We are going to find the number of times 5 appears from 1 to 1000 by taking three cases. In the first case, 5 appears once, in the second case 5 appears twice and in the third case, 5 appears thrice and then adds all the three cases.
Case 1: When the digit 5 appears once.
_ _ _
In the three places above, first of all we are going to choose one place where 5 appears. The ways to select one position out of these three places is:
${}^{3}{{C}_{1}}$
Now, in the remaining 2 places, any 9 digits from 0 to 9 except 5 will appear so multiplying 9 by 9 and hence multiplying ${{9}^{2}}$ to above expression we get,
${}^{3}{{C}_{1}}{{\left( 9 \right)}^{2}}$
We know that, ${}^{n}{{C}_{1}}=n$. Using this relation in the above expression we get,
$\begin{align}
& 3\left( 81 \right) \\
& =243 \\
\end{align}$
Case 2: When the digit 5 appears twice.
_ _ _
Now, the digits are appearing twice so we have to choose two places out of three places and the ways to select two places out of 3 are as follows:
${}^{3}{{C}_{2}}$
We know that, ${}^{n}{{C}_{r}}={}^{n}{{C}_{n-r}}$ using this relation in the above expression we get,
${}^{3}{{C}_{3-2}}={}^{3}{{C}_{1}}$
The above expression is reduced to 3.
Now we know that if in a number 5 appears twice then we have to multiply numbers by 2.

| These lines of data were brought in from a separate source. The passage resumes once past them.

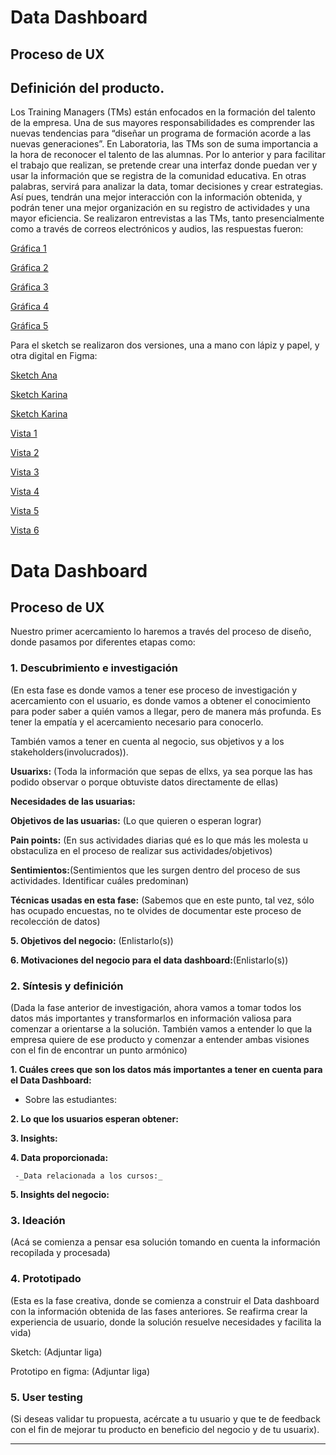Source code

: # **Data Dashboard**

## **Proceso de UX**

## **Definición del producto.**

Los Training Managers (TMs) están enfocados en la formación del talento de la empresa. Una de sus mayores responsabilidades es comprender las nuevas tendencias para “diseñar un programa de formación acorde a las nuevas generaciones”.
En Laboratoria, las TMs son de suma importancia a la hora de reconocer el talento de las alumnas. Por lo anterior y para facilitar el trabajo que realizan, se pretende crear una interfaz donde puedan ver y usar la información que se registra de la comunidad educativa. En otras palabras, servirá para analizar la data, tomar decisiones y crear estrategias. Así pues, tendrán una mejor interacción con la información obtenida, y podrán tener una mejor organización en su registro de actividades y una mayor eficiencia.
Se realizaron entrevistas a las TMs, tanto presencialmente como a través de correos electrónicos y audios, las respuestas fueron:

[Gráfica 1](img/Grafica1.png)

[Gráfica 2](img/Grafica2.png)

[Gráfica 3](img/Grafica3.png)

[Gráfica 4](img/Grafica4.png)

[Gráfica 5](img/Grafica5.png)

Para el sketch se realizaron dos versiones, una a mano con lápiz y papel, y otra digital en Figma:

[Sketch Ana](img/S-A.png)

[Sketch Karina](img/S-K1.png)

[Sketch Karina](img/S-K2.png)

[Vista 1](img/Vista1.png)

[Vista 2](img/Vista2.png)

[Vista 3](img/Vista3.png)

[Vista 4](img/Vista4.png)

[Vista 5](img/Vista5.png)

[Vista 6](img/Vista6.png)













# **Data Dashboard**

## **Proceso de UX**

Nuestro primer acercamiento lo haremos a través del proceso de diseño, donde pasamos por diferentes etapas como:

### **1. Descubrimiento e investigación**
(En esta fase es donde vamos a tener ese proceso de investigación y acercamiento con el usuario, es donde vamos a obtener el conocimiento para poder saber a quién vamos a llegar, pero de manera más profunda. Es tener la empatía y el acercamiento necesario para conocerlo.

También vamos a tener en cuenta al negocio, sus objetivos y a los stakeholders(involucrados)).

__Usuarixs:__  (Toda la información que sepas de ellxs, ya sea porque las has podido observar o porque obtuviste datos directamente de ellas)

__Necesidades de las usuarias:__


__Objetivos de las usuarias:__ (Lo que quieren o esperan lograr)


__Pain points:__ (En sus actividades diarias qué es lo que más les molesta u obstaculiza en el proceso de  realizar sus actividades/objetivos)

__Sentimientos:__(Sentimientos que les surgen dentro del proceso de sus actividades. Identificar cuáles predominan)

__Técnicas usadas en esta fase:__ (Sabemos que en este punto, tal vez, sólo has ocupado encuestas, no te olvides de documentar este proceso de recolección de datos)

__5. Objetivos del negocio:__ (Enlistarlo(s))

__6. Motivaciones del negocio para el data dashboard:__(Enlistarlo(s))

### **2. Síntesis y definición**
(Dada la fase anterior de investigación, ahora vamos a tomar todos los datos más importantes y transformarlos en información valiosa para comenzar a orientarse a la solución. También vamos a entender lo que la empresa quiere de ese producto y comenzar a entender ambas visiones con el fin de encontrar un punto armónico)

__1. Cuáles crees que son los datos más importantes a tener en cuenta para el Data Dashboard:__

   - Sobre las estudiantes:


__2. Lo que los usuarios esperan obtener:__


__3. Insights:__

__4. Data proporcionada:__

     -_Data relacionada a los cursos:_

__5. Insights del negocio:__

### **3. Ideación**
(Acá se comienza a pensar esa solución tomando en cuenta la información recopilada y procesada)

### **4. Prototipado**
(Esta es la fase creativa, donde se comienza a construir el Data dashboard con la información obtenida de las fases anteriores. Se reafirma crear la experiencia de usuario, donde la solución resuelve necesidades y facilita la vida)

Sketch: (Adjuntar liga)

Prototipo en figma: (Adjuntar liga)

### **5. User testing**
(Si deseas validar tu propuesta, acércate a tu usuario y que te de feedback con el fin de mejorar tu producto en beneficio del negocio y de tu usuarix).
****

After the two places are occupied by 5 we are remaining with just one position so any of the 9 digits can be placed in that blank so multiplying 9 by 3 we get,
$\begin{align}
& 9\times 3 \times 2\\
& =54 \\
\end{align}$
Case3: When the digit 5 appears thrice.
Now we know that if in a number 5 appears thrice then we have to multiply numbers by 3.
There is only one possibility when 5 appears thrice is:
$555$
So the number will be $ 3 \times 1$.
Now, adding the result of cases 1, 2 and 3 we get,
$\begin{align}
& 243+54+3 \\
& =300 \\
\end{align}$
Hence, the digit 5 appears 300 times from 1 to 1000.
Hence, the correct option is (c).
Note: You might think that we can count the digit 5 by first looking from 1 to 9, how many times 5 appear then from 10 to 99 how many times 5 appear then from 100 to 999 how many times digit 5 will appear. You can do it but it will consume a lot of time and you cannot afford that much time in the examination so it is better to do the problem in the way that we have solved above.